HIGHER MORWELL GARDEN DIARY 2021
30th January
These pages are a rolling diary of the changes and events in the garden for the year 2021 in words and pictures.
May to August
I’ve built two shelves for the pagoda front to enable us to put pot plants on there out of reach of most hungry wildlife, and also plants which are not winter hardy. We are expecting four alstroemerias to be showpieces, but they are still not ready to be sent from the suppliers. Everything is late this year because of the weather.
19th May we hired a turf lifter. Meant to be delivered at 9am it arrived at 7.50am which rather caught us unprepared! Fairly exhausting to use as it was so heavy, but once we got the hang of setting the depth of cut correctly we cleared the site for the fruit cage in an hour, then set about two other patches of garden to create beds. The best rolls of turf, as in those with least moss content, were re-used in other parts of the garden.
Anniversay day 26th May. In 2017 all of these shrubs had long passed flowering, 2021 is so late they are all still going. The new variegated maple is showing very well too.
Polytunnel centre bed cleared, new compost added and the self-watering pots are ready for cucumbers, tomatoes and cucamelons.
2nd June. The north-east corner has some pretty May blossom underneath the red maple. The bluebell ring is almost finished, this year there were more clumps of Star of Bethlehem in it. Next task for our fortnightly gardener is clearing the brambles and weeds from the border beside the north Devon bank.
8th June and the rhododendron also in the north-east corner has blossomed magnificently. In previous years we’ve had maybe two small bunches of flowers, sometimes none at all. Now it has more light and has responded well. It is also creeping quite quickly away from the road edge. As a bonus it is a colour we don’t have elsewhere!

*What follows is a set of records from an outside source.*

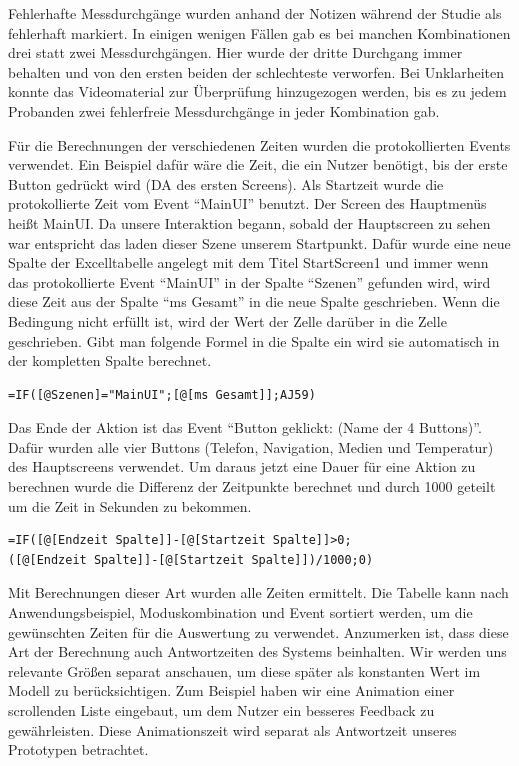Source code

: Fehlerhafte Messdurchgänge wurden anhand der Notizen während der Studie als fehlerhaft markiert. In einigen wenigen Fällen gab es bei manchen Kombinationen drei statt zwei Messdurchgängen. Hier wurde der dritte Durchgang immer behalten und von den ersten beiden der schlechteste verworfen. Bei Unklarheiten konnte das Videomaterial zur Überprüfung hinzugezogen werden, bis es zu jedem Probanden zwei fehlerfreie Messdurchgänge in jeder Kombination gab. 

Für die Berechnungen der verschiedenen Zeiten wurden die protokollierten Events verwendet. Ein Beispiel dafür wäre die Zeit, die ein Nutzer benötigt, bis der erste Button gedrückt wird (DA des ersten Screens). Als Startzeit wurde die protokollierte Zeit vom Event "`MainUI"' benutzt. Der Screen des Hauptmenüs heißt MainUI. Da unsere Interaktion begann, sobald der Hauptscreen zu sehen war entspricht das laden dieser Szene unserem Startpunkt. Dafür wurde eine neue Spalte der Excelltabelle angelegt mit dem Titel StartScreen1 und immer wenn das protokollierte Event "`MainUI"' in der Spalte "`Szenen"' gefunden wird, wird diese Zeit aus der Spalte "`ms Gesamt"' in die neue Spalte geschrieben. Wenn die Bedingung nicht erfüllt ist, wird der Wert der Zelle darüber in die Zelle geschrieben. Gibt man folgende Formel in die Spalte ein wird sie automatisch in der kompletten Spalte berechnet.  
\begin{lstlisting}
=IF([@Szenen]="MainUI";[@[ms Gesamt]];AJ59)
\end{lstlisting}
Das Ende der Aktion ist das Event "`Button geklickt: (Name der 4 Buttons)"'. Dafür wurden alle vier Buttons (Telefon, Navigation, Medien und Temperatur) des Hauptscreens verwendet. 
Um daraus jetzt eine Dauer für eine Aktion zu berechnen wurde die Differenz der Zeitpunkte berechnet und durch 1000 geteilt um die Zeit in Sekunden zu bekommen.
\begin{lstlisting}
=IF([@[Endzeit Spalte]]-[@[Startzeit Spalte]]>0;
([@[Endzeit Spalte]]-[@[Startzeit Spalte]])/1000;0)
\end{lstlisting}

Mit Berechnungen dieser Art wurden alle Zeiten ermittelt. Die Tabelle kann nach Anwendungsbeispiel, Moduskombination und Event sortiert werden, um die gewünschten Zeiten für die Auswertung zu verwendet. Anzumerken ist, dass diese Art der Berechnung auch Antwortzeiten des Systems beinhalten. Wir werden uns relevante Größen separat anschauen, um diese später als konstanten Wert im Modell zu berücksichtigen. Zum Beispiel haben wir eine Animation einer scrollenden Liste eingebaut, um dem Nutzer ein besseres Feedback zu gewährleisten. Diese Animationszeit wird separat als Antwortzeit unseres Prototypen betrachtet.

The rather strange spiky plants next to the revitalised rhodi flowered for the first time in late June, with a beautiful fragrance. It is Cordyline Australis and the flowers didn’t last very long but were quite spectacular. How long we have to wait for the next flowering we don’t know but cutting away some of the overhead tree branches has let more light in to this part which seems to have helped a lot.
The long-established crocosmia patch now next to the pond has been badly decimated by a vole during July. It has cut itself a path through the plants by biting through the stems right at the bottom. Doesn’t eat the leaves at all, just cuts through and destroys the growing parts. I never managed to catch it with the usual traps.
Then and now! Top picture was taken on 10th June 2015, just about two weeks after we moved in. Lower picture is just after Lesley finished the beds in front of the gin palace on 4th August 2021. Not taken from quite the same positions but so many changes. The wooden fence has gone, now a laurel hedge. The yellow cypress which sheltered rabbit burrows cut down and the bush behind it where now stands the Joseph Rock sorbus we planted later in June 2015. The two evergreen trees are just visible on the left, long gone and now where the ponds are. The wildflower patch was just uncut grass in 2015 but is still there albeit planted with flowers that make their own choice whether to grow or not. Aside from the new gin palace, what a change in the garden colours! Plenty of interest, new trees and even the grass has been freed from the moss here.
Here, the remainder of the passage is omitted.